British-Nigerian journalist (born 1958)

Victor Oladokun (born Victor Bandele Oladokun) is a British-Nigerian journalist, broadcaster, media and corporate communications strategist and public relations professional. He served as Senior Advisor to the President of the African Development Bank Group (AfDB) and previously as the Bank's Director of Communication and External Relations. He was the producer, managing producer and host of the popular internationally acclaimed TV magazine programs CBN World News and Turning Point on the Christian Broadcasting Network CBN.

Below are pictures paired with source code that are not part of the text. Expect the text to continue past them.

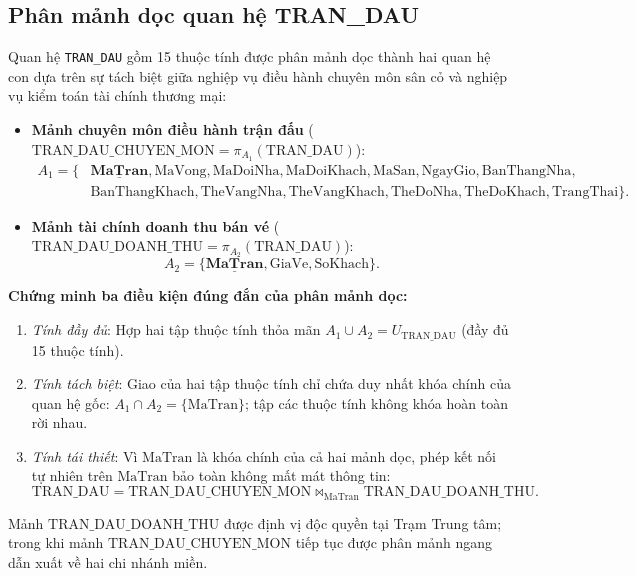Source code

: \subsection{Phân mảnh dọc quan hệ TRAN\_DAU}
Quan hệ \texttt{TRAN\_DAU} gồm 15 thuộc tính được phân mảnh dọc thành hai quan hệ con dựa trên sự tách biệt giữa nghiệp vụ điều hành chuyên môn sân cỏ và nghiệp vụ kiểm toán tài chính thương mại:
\begin{itemize}
    \item \textbf{Mảnh chuyên môn điều hành trận đấu} ($\text{TRAN\_DAU\_CHUYEN\_MON} = \pi_{A_1}(\text{TRAN\_DAU})$):
    \begin{align*}
        A_1 = \{&\underline{\mathbf{MaTran}}, \text{MaVong}, \text{MaDoiNha}, \text{MaDoiKhach}, \text{MaSan}, \text{NgayGio}, \text{BanThangNha}, \\
        &\text{BanThangKhach}, \text{TheVangNha}, \text{TheVangKhach}, \text{TheDoNha}, \text{TheDoKhach}, \text{TrangThai}\}.
    \end{align*}
    \item \textbf{Mảnh tài chính doanh thu bán vé} ($\text{TRAN\_DAU\_DOANH\_THU} = \pi_{A_2}(\text{TRAN\_DAU})$):
    $$A_2 = \{\underline{\mathbf{MaTran}}, \text{GiaVe}, \text{SoKhach}\}.$$
\end{itemize}

\textbf{Chứng minh ba điều kiện đúng đắn của phân mảnh dọc:}
\begin{enumerate}
    \item \textit{Tính đầy đủ}: Hợp hai tập thuộc tính thỏa mãn $A_1 \cup A_2 = U_{\text{TRAN\_DAU}}$ (đầy đủ 15 thuộc tính).
    \item \textit{Tính tách biệt}: Giao của hai tập thuộc tính chỉ chứa duy nhất khóa chính của quan hệ gốc: $A_1 \cap A_2 = \{\text{MaTran}\}$; tập các thuộc tính không khóa hoàn toàn rời nhau.
    \item \textit{Tính tái thiết}: Vì $\text{MaTran}$ là khóa chính của cả hai mảnh dọc, phép kết nối tự nhiên trên $\text{MaTran}$ bảo toàn không mất mát thông tin:
    $$\text{TRAN\_DAU} = \text{TRAN\_DAU\_CHUYEN\_MON} \bowtie_{\text{MaTran}} \text{TRAN\_DAU\_DOANH\_THU}.$$
\end{enumerate}
Mảnh $\text{TRAN\_DAU\_DOANH\_THU}$ được định vị độc quyền tại Trạm Trung tâm; trong khi mảnh $\text{TRAN\_DAU\_CHUYEN\_MON}$ tiếp tục được phân mảnh ngang dẫn xuất về hai chi nhánh miền.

==Early life and education==
Victor Oladokun is a dual British and Nigerian citizen. Born in London, England to a Nigerian Father and an Irish mother, he grew up in Liverpool and later on in Nigeria.

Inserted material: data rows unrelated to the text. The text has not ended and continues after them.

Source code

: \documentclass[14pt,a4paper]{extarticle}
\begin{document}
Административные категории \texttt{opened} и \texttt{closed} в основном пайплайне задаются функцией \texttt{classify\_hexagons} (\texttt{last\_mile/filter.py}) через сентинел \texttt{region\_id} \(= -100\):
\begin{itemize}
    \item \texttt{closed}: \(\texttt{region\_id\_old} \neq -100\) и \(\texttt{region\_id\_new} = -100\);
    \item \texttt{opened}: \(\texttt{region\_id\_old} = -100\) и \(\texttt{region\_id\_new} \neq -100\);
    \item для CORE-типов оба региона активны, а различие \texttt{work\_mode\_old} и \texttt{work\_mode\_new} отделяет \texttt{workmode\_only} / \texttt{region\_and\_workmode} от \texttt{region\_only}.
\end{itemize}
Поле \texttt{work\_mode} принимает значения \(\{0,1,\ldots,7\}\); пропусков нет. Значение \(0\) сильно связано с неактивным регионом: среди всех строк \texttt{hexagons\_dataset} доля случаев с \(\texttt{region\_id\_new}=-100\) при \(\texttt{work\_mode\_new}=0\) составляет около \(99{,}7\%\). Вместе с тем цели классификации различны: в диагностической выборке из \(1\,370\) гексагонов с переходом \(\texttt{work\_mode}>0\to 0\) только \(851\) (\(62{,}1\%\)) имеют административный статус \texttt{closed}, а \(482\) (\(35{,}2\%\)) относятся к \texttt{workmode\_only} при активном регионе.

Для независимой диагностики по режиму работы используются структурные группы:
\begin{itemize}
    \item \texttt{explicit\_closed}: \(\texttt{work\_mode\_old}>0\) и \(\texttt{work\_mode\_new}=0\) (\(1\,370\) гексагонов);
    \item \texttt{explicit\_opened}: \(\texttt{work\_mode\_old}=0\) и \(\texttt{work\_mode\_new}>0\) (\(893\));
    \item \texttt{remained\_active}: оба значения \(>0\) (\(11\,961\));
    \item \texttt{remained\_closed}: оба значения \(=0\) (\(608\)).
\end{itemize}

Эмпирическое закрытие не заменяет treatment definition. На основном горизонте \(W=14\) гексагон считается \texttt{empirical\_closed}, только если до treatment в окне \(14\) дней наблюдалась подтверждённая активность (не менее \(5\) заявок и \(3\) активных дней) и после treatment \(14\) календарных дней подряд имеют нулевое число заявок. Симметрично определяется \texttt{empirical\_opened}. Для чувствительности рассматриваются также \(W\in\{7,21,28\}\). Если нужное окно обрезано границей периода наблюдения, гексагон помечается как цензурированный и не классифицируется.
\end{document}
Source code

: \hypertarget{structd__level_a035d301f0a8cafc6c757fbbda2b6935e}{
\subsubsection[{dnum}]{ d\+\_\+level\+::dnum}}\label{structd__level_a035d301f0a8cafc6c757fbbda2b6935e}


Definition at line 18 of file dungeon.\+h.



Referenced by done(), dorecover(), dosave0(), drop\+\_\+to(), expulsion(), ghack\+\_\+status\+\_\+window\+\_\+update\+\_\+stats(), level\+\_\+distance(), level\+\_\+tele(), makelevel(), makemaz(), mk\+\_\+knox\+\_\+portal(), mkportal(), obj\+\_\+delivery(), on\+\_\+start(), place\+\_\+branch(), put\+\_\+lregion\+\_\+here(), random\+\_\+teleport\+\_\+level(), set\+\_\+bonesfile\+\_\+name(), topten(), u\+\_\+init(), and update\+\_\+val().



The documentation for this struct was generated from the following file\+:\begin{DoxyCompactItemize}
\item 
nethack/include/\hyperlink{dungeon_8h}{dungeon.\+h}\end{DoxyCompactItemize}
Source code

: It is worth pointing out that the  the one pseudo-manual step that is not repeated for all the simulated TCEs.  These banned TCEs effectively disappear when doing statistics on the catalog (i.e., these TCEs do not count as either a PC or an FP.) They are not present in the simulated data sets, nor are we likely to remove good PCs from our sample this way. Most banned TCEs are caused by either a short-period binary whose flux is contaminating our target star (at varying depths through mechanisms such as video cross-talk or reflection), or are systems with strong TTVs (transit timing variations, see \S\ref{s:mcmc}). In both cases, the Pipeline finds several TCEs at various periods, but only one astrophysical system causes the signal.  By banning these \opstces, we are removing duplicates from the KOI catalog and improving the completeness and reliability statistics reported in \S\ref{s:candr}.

Oladokun holds a bachelor's degree in history and political science from the University of Ife (now Obafemi Awolowo University) in Nigeria. At Ife, he developed a fascination with the media and envisioned a future television and media landscape that included improved professional presentations, innovative programs, and inspirational content. He later earned a Master of Arts in communication and a Doctor of Strategic Leadership from the School of Business and Leadership at Regent University in Virginia Beach, Virginia.

==Career==

=== Early corporate roles ===
Early in his career, Oladokun held senior leadership and communication positions in Nigeria. He served as Public Relations Manager for Cadbury Nigeria Limited and as Group PR Manager and spokesperson for the Leventis Group Nigeria.

=== Broadcasting ===
Oladokun worked as an international news journalist, news anchor, and managing producer at CBN International in Virginia Beach, Virginia. Alongside long-time co-host Kathy Edwards, he developed and produced international television programs, including CBN World News and Turning Point. During his time at CBN, he interviewed numerous global figures, including boxers Muhammad Ali, George Foreman, and Azumah Nelson; political leaders such as Thabo Mbeki and Cyril Ramaphosa of the African National Congress, Zulu Prime Minister and Inkatha Freedom Party President Mangosuthu Buthelezi, Nigerian President Olusegun Obasanjo, military Head of State General Ibrahim Babangida, Zambian Presidents Kenneth Kaunda, and Frederick Chiluba, Israeli Prime Minister Benjamin Netanyahu, PLO spokesperson Hanan Ashrawi, and Church of England envoy Terry Waite (kidnapped and held hostage in Lebanon). Other interviewees include CBN founder M.G. Pat Robertson, Myles Munroe, and entertainment figures such as Cissy Houston, Andraé Crouch, CeCe Winans, Robin Givens, and Ghanaian footballer Abedi Pele.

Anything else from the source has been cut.